A knock sounded at the door, low, and only once, and she jumped clear off the bed.  She didn't remember deliberately reaching for the gun, but it was in her hand, safety off.  Her arm raised, aiming for the door.  She glanced to the clock for confirmation.


She crept to the door on her tip toes, instinctively raising herself up to where she felt most balanced.  She turned on the small monitor by the door but the man standing outside wasn't visible.  She couldn't see his face beneath the hood he wore, but his posture and shoulder width were distinctly masculine.  The rain made the video stream unclear.

With one hand, she unlocked the door and swung it open quickly, synchroneously swinging her pistol to follow her step, aiming before her eyes even focused completely.
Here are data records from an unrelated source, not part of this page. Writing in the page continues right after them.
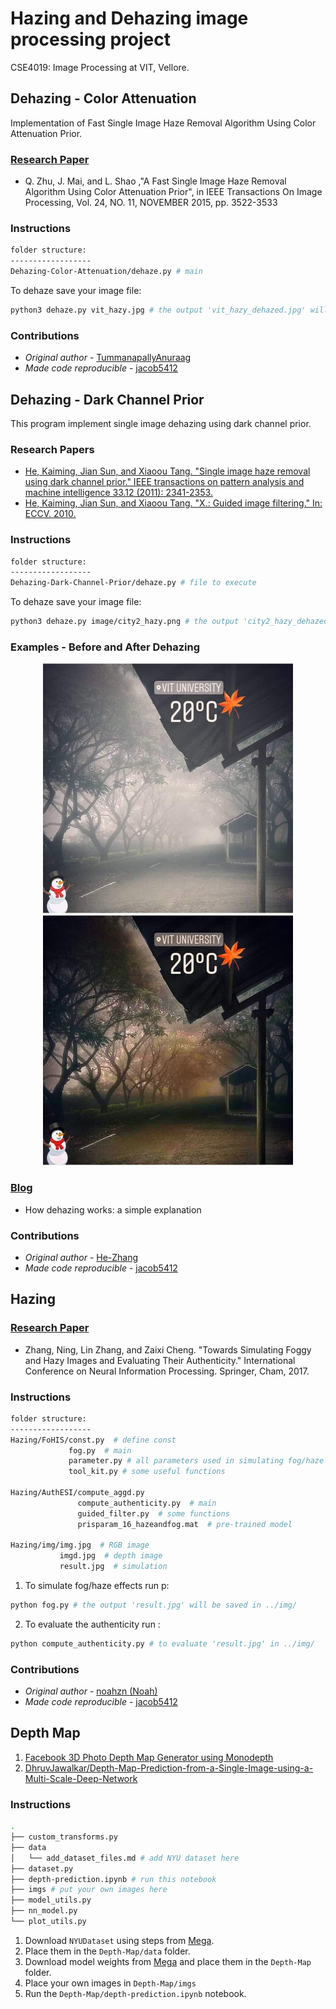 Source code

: # Hazing and Dehazing image processing project

CSE4019: Image Processing at VIT, Vellore.

## Dehazing - Color Attenuation

Implementation of Fast Single Image Haze Removal Algorithm Using Color Attenuation Prior.

### [Research Paper](/Research/qingsongzhu2015.pdf)

* Q. Zhu, J. Mai, and L. Shao ,"A Fast Single Image Haze Removal Algorithm Using Color Attenuation Prior", in IEEE Transactions On Image Processing, Vol. 24, NO. 11, NOVEMBER 2015, pp. 3522-3533

### Instructions

```bash
folder structure:
------------------
Dehazing-Color-Attenuation/dehaze.py # main
```

To dehaze save your image file:

```bash
python3 dehaze.py vit_hazy.jpg # the output 'vit_hazy_dehazed.jpg' will be saved in the same folder
```

### Contributions

* _Original author_ - [TummanapallyAnuraag](https://github.com/TummanapallyAnuraag)
* _Made code reproducible_ - [jacob5412](https://github.com/jacob5412)

## Dehazing - Dark Channel Prior

This program implement single image dehazing using dark channel prior.

### Research Papers

* [He, Kaiming, Jian Sun, and Xiaoou Tang. "Single image haze removal using dark channel prior." IEEE transactions on pattern analysis and machine intelligence 33.12 (2011): 2341-2353.](/Research/kaiminghe2011.pdf)
* [He, Kaiming, Jian Sun, and Xiaoou Tang. "X.: Guided image filtering." In: ECCV. 2010.](/Research/he2010.pdf)

### Instructions

```bash
folder structure:
------------------
Dehazing-Dark-Channel-Prior/dehaze.py # file to execute
```

To dehaze save your image file:

```bash
python3 dehaze.py image/city2_hazy.png # the output 'city2_hazy_dehazed.png' will be saved in the same folder
```

### Examples - Before and After Dehazing

<center>
<img src="./Dehazing-Dark-Channel-Prior/vit_hazy.png"  height = "400" alt="Before Dehazing" />
<img src="./Dehazing-Dark-Channel-Prior/vit_hazy_dehazed.png"   height = "400" alt="After Dehazing" />
</center>

### [Blog](http://web.archive.org/web/20180725124811/http://www.freethatphoto.com/how-dehazing-works-photo/)

- How dehazing works: a simple explanation

### Contributions

* _Original author_ - [He-Zhang](https://github.com/He-Zhang/image_dehaze)
* _Made code reproducible_ - [jacob5412](https://github.com/jacob5412)

## Hazing

### [Research Paper](/Research/zhang2017.pdf)

* Zhang, Ning, Lin Zhang, and Zaixi Cheng. "Towards Simulating Foggy and Hazy Images and Evaluating Their Authenticity." International Conference on Neural Information Processing. Springer, Cham, 2017.

### Instructions 

```bash
folder structure:
------------------
Hazing/FoHIS/const.py  # define const
             fog.py  # main
             parameter.py # all parameters used in simulating fog/haze are defined here.
             tool_kit.py # some useful functions
    
Hazing/AuthESI/compute_aggd.py
               compute_authenticity.py  # main
               guided_filter.py  # some functions
               prisparam_16_hazeandfog.mat  # pre-trained model
        
Hazing/img/img.jpg  # RGB image
           imgd.jpg  # depth image
           result.jpg  # simulation
```

1. To simulate fog/haze effects run p:
```bash
python fog.py # the output 'result.jpg' will be saved in ../img/
```

2. To evaluate the authenticity run :
```bash
python compute_authenticity.py # to evaluate 'result.jpg' in ../img/
```                  

### Contributions

* _Original author_ - [noahzn (Noah)](https://github.com/noahzn)
* _Made code reproducible_ - [jacob5412](https://github.com/jacob5412)

## Depth Map

1. [Facebook 3D Photo Depth Map Generator using Monodepth](https://3dphoto.io/uploader/)
2. [DhruvJawalkar/Depth-Map-Prediction-from-a-Single-Image-using-a-Multi-Scale-Deep-Network](https://github.com/DhruvJawalkar/Depth-Map-Prediction-from-a-Single-Image-using-a-Multi-Scale-Deep-Network)

### Instructions

```bash
.
├── custom_transforms.py
├── data
│   └── add_dataset_files.md # add NYU dataset here
├── dataset.py
├── depth-prediction.ipynb # run this notebook
├── imgs # put your own images here
├── model_utils.py
├── nn_model.py
└── plot_utils.py
```

1. Download `NYUDataset` using steps from [Mega](https://mega.nz/folder/LkBnwKaJ#h1_Mk9mUYdy3UZEc85GDMw).
2. Place them in the `Depth-Map/data` folder.
3. Download model weights from [Mega](https://mega.nz/file/XtoEwJ4Y#qL9LcfmJycCXgGxPdU3c0qYMkW1sc-c1FoDIy53VeaE) and place them in the `Depth-Map` folder.
4. Place your own images in `Depth-Map/imgs`
5. Run the `Depth-Map/depth-prediction.ipynb` notebook.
The hood was a dark grey, soaking wet and dripping water onto his face.  He was scruffy looking, unshaven, battered, and dirty, but she knew him on sight.  Her Walthers clattered to the carpet and she flung herself through the doorway, her arms around his neck before he even looked up from the gun on the floor.

"Oh my God!"  She was crying, she didn't know when it had started, but with every word she blubbered out, the choking sobs got louder and stronger.  She repeated his name over and over again, desperate to convince herself she wasn't seeing things.  He was real this time.  She could smell the dankness of his sopping clothes, feel the rough hair on his chin against her neck, feel the press of his weight against her.  He was flesh and bone, not a pile of pillows and loneliness, that was his heartbeat pounding in his ribcage.  She clung to him and cried, cried for the first time since she'd received his last video.  All the unshed tears escaped, swallowing her whole in the ocean of them, consuming her.   Every suppressed moment of terror, of swelling desolation, of burning, ceaseless longing, rushed over her.  Filled her until she was bursting, almost exploding out of her own skin with the force of this one small moment.

Pilot said nothing.  Even though his arms shook, he lifted her from her feet and carried them into the safety of the room, kicking the door closed.